Information Retrieval Datasets
==============================

This section lists native IR dataset definitions.

MS MARCO Passage
----------------

The `MS MARCO <https://microsoft.github.io/msmarco/>`_ (Microsoft Machine Reading
Comprehension) Passage Ranking dataset. One of the most widely used benchmarks
for neural IR research.

Contains ~8.8M passages and ~500K training queries with sparse relevance judgments.

.. dm:datasets:: com.microsoft.msmarco.passage ir

Example usage:

.. code-block:: python

   from datamaestro import prepare_dataset
   from datamaestro.record import IDItem, TextItem

   # Load the full adhoc dataset
   adhoc = prepare_dataset("com.microsoft.msmarco.passage")

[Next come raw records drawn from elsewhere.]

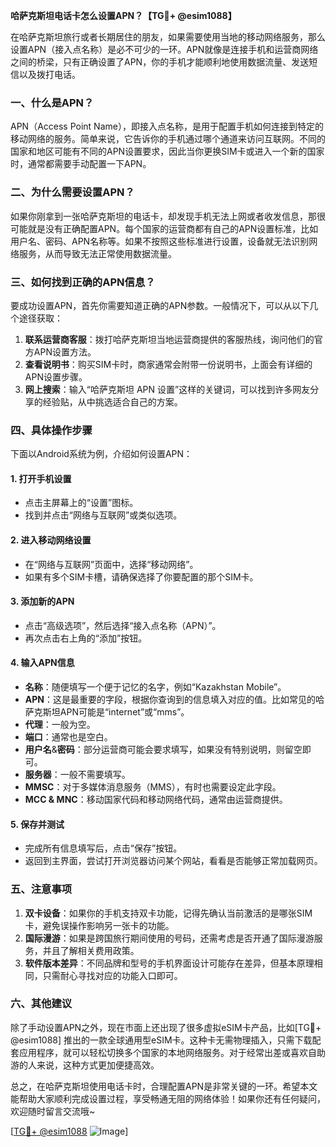 **哈萨克斯坦电话卡怎么设置APN？【TG💪+ @esim1088】**

在哈萨克斯坦旅行或者长期居住的朋友，如果需要使用当地的移动网络服务，那么设置APN（接入点名称）是必不可少的一环。APN就像是连接手机和运营商网络之间的桥梁，只有正确设置了APN，你的手机才能顺利地使用数据流量、发送短信以及拨打电话。

### 一、什么是APN？

APN（Access Point Name），即接入点名称，是用于配置手机如何连接到特定的移动网络的服务。简单来说，它告诉你的手机通过哪个通道来访问互联网。不同的国家和地区可能有不同的APN设置要求，因此当你更换SIM卡或进入一个新的国家时，通常都需要手动配置一下APN。

### 二、为什么需要设置APN？

如果你刚拿到一张哈萨克斯坦的电话卡，却发现手机无法上网或者收发信息，那很可能就是没有正确配置APN。每个国家的运营商都有自己的APN设置标准，比如用户名、密码、APN名称等。如果不按照这些标准进行设置，设备就无法识别网络服务，从而导致无法正常使用数据流量。

### 三、如何找到正确的APN信息？

要成功设置APN，首先你需要知道正确的APN参数。一般情况下，可以从以下几个途径获取：

1. **联系运营商客服**：拨打哈萨克斯坦当地运营商提供的客服热线，询问他们的官方APN设置方法。
2. **查看说明书**：购买SIM卡时，商家通常会附带一份说明书，上面会有详细的APN设置步骤。
3. **网上搜索**：输入“哈萨克斯坦 APN 设置”这样的关键词，可以找到许多网友分享的经验贴，从中挑选适合自己的方案。

### 四、具体操作步骤

下面以Android系统为例，介绍如何设置APN：

#### 1. 打开手机设置
- 点击主屏幕上的“设置”图标。
- 找到并点击“网络与互联网”或类似选项。

#### 2. 进入移动网络设置
- 在“网络与互联网”页面中，选择“移动网络”。
- 如果有多个SIM卡槽，请确保选择了你要配置的那个SIM卡。

#### 3. 添加新的APN
- 点击“高级选项”，然后选择“接入点名称（APN）”。
- 再次点击右上角的“添加”按钮。

#### 4. 输入APN信息
- **名称**：随便填写一个便于记忆的名字，例如“Kazakhstan Mobile”。
- **APN**：这是最重要的字段，根据你查询到的信息填入对应的值。比如常见的哈萨克斯坦APN可能是“internet”或“mms”。
- **代理**：一般为空。
- **端口**：通常也是空白。
- **用户名**&**密码**：部分运营商可能会要求填写，如果没有特别说明，则留空即可。
- **服务器**：一般不需要填写。
- **MMSC**：对于多媒体消息服务（MMS），有时也需要设定此字段。
- **MCC & MNC**：移动国家代码和移动网络代码，通常由运营商提供。

#### 5. 保存并测试
- 完成所有信息填写后，点击“保存”按钮。
- 返回到主界面，尝试打开浏览器访问某个网站，看看是否能够正常加载网页。

### 五、注意事项

1. **双卡设备**：如果你的手机支持双卡功能，记得先确认当前激活的是哪张SIM卡，避免误操作影响另一张卡的功能。
2. **国际漫游**：如果是跨国旅行期间使用的号码，还需考虑是否开通了国际漫游服务，并且了解相关费用政策。
3. **软件版本差异**：不同品牌和型号的手机界面设计可能存在差异，但基本原理相同，只需耐心寻找对应的功能入口即可。

### 六、其他建议

除了手动设置APN之外，现在市面上还出现了很多虚拟eSIM卡产品，比如[TG💪+ @esim1088] 推出的一款全球通用型eSIM卡。这种卡无需物理插入，只需下载配套应用程序，就可以轻松切换多个国家的本地网络服务。对于经常出差或喜欢自助游的人来说，这种方式更加便捷高效。

总之，在哈萨克斯坦使用电话卡时，合理配置APN是非常关键的一环。希望本文能帮助大家顺利完成设置过程，享受畅通无阻的网络体验！如果你还有任何疑问，欢迎随时留言交流哦~

[[TG💪+ @esim1088](https://t.me/s/esim1088) ![Image](https://i.postimg.cc/4NQfJmqS/Snipaste-2025-05-13-00-14-12.png)]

   # Iterate over documents
   for doc in adhoc.documents.iter_documents():
       doc_id = doc[IDItem].id
       text = doc[TextItem].text

   # Load training triplets
   triplets = prepare_dataset("com.microsoft.msmarco.passage.train.idstriples.small")
   for triplet in triplets.iter():
       query = triplet.query
       pos_doc = triplet.positive
       neg_doc = triplet.negative


BEIR Benchmark
--------------

The `BEIR <https://github.com/beir-cellar/beir>`_ (Benchmarking IR) benchmark
is a heterogeneous collection of diverse IR tasks for evaluating zero-shot
retrieval models. It includes datasets from question answering, fact
verification, citation prediction, and more.

.. dm:datasets:: org.beir ir

Example usage:

.. code-block:: python

   from datamaestro import prepare_dataset

   # Load a single-split dataset
   adhoc = prepare_dataset("org.beir.scidocs")

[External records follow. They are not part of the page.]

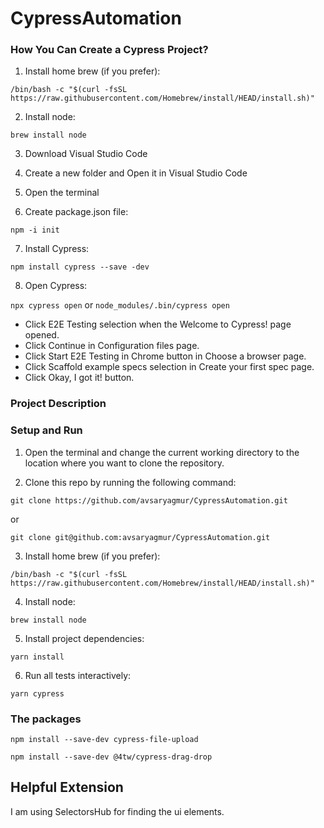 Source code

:# CypressAutomation

### How You Can Create a Cypress Project?

1. Install home brew (if you prefer):

` /bin/bash -c "$(curl -fsSL https://raw.githubusercontent.com/Homebrew/install/HEAD/install.sh)" `

2. Install node:

` brew install node `

3. Download Visual Studio Code

4. Create a new folder and Open it in Visual Studio Code

5. Open the terminal

6. Create package.json file:

`npm -i init`

7. Install Cypress:

`npm install cypress --save -dev`

8. Open Cypress:

`npx cypress open` or `node_modules/.bin/cypress open`

- Click E2E Testing selection when the Welcome to Cypress! page opened. 
- Click Continue in Configuration files page.
- Click Start E2E Testing in Chrome button in Choose a browser page.
- Click Scaffold example specs selection in Create your first spec page.
- Click Okay, I got it! button.





### Project Description 

### Setup and Run

1. Open the terminal and change the current working directory to the location where you want to clone the repository.

2. Clone this repo by running the following command:

`git clone https://github.com/avsaryagmur/CypressAutomation.git`

or

`git clone git@github.com:avsaryagmur/CypressAutomation.git`

3. Install home brew (if you prefer):

` /bin/bash -c "$(curl -fsSL https://raw.githubusercontent.com/Homebrew/install/HEAD/install.sh)" `

4. Install node:

` brew install node `

5. Install project dependencies:

`yarn install`

6. Run all tests interactively:

`yarn cypress`


### The packages
`npm install --save-dev cypress-file-upload`

`npm install --save-dev @4tw/cypress-drag-drop`


## Helpful Extension
I am using SelectorsHub for finding the ui elements.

   # Load a multi-split dataset
   adhoc = prepare_dataset("org.beir.nfcorpus_test")

   # Access components
   for doc in adhoc.documents.iter():
       print(doc["id"], doc["text_item"].text)


LoTTE Benchmark
---------------

The `LoTTE <https://github.com/stanford-futuredata/ColBERT>`_ (Long-Tail
Topic-stratified Evaluation) benchmark from ColBERTv2. Contains 6 domains
(lifestyle, recreation, science, technology, writing, pooled) with dev/test
splits and two query types (search, forum) per split.

.. dm:datasets:: edu.stanford.lotte ir

Example usage:

.. code-block:: python

   from datamaestro import prepare_dataset

   # Load a specific task
   adhoc = prepare_dataset("edu.stanford.lotte.science_test_search")

   # Access components
   for doc in adhoc.documents.iter():
       print(doc["id"], doc["text_item"].text)


TIPSTER Collections
-------------------

The TIPSTER document collections used in TREC evaluations, organized by source.

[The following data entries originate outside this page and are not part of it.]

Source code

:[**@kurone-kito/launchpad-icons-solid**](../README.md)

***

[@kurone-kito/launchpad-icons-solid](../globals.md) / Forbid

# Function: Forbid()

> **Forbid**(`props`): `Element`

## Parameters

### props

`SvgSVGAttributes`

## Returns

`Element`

.. dm:datasets:: gov.nist.trec.tipster ir


AQUAINT
-------

The AQUAINT Corpus consists of newswire text data in English from three sources:
Xinhua News Service, New York Times, and Associated Press.

.. dm:datasets:: edu.upenn.ldc.aquaint ir


TREC Ad Hoc
-----------

Classic TREC Ad Hoc test collections from NIST. These collections have been
fundamental benchmarks in IR research since the 1990s.

.. dm:datasets:: gov.nist.trec.adhoc ir

Example usage:

.. code-block:: python

   from datamaestro import prepare_dataset

   # Load TREC Adhoc dataset (e.g., TREC-8)
   adhoc = prepare_dataset("gov.nist.trec.adhoc.8")

   # Access components
   documents = adhoc.documents
   topics = adhoc.topics
   assessments = adhoc.assessments


TREC CAR
--------

The `TREC Complex Answer Retrieval <http://trec-car.cs.unh.edu/>`_ paragraph
corpus — ~29.8M paragraphs extracted from Wikipedia, used as a document
collection in several TREC tracks including CaST.

.. dm:datasets:: gov.nist.trec.car ir


Washington Post
---------------

`Washington Post <https://trec.nist.gov/data/wapost/>`_ document collections
used in several TREC tracks. These collections require a data-use agreement
with NIST and must be provided locally via ``DatafolderPath``.

.. dm:datasets:: gov.nist.trec.wapo ir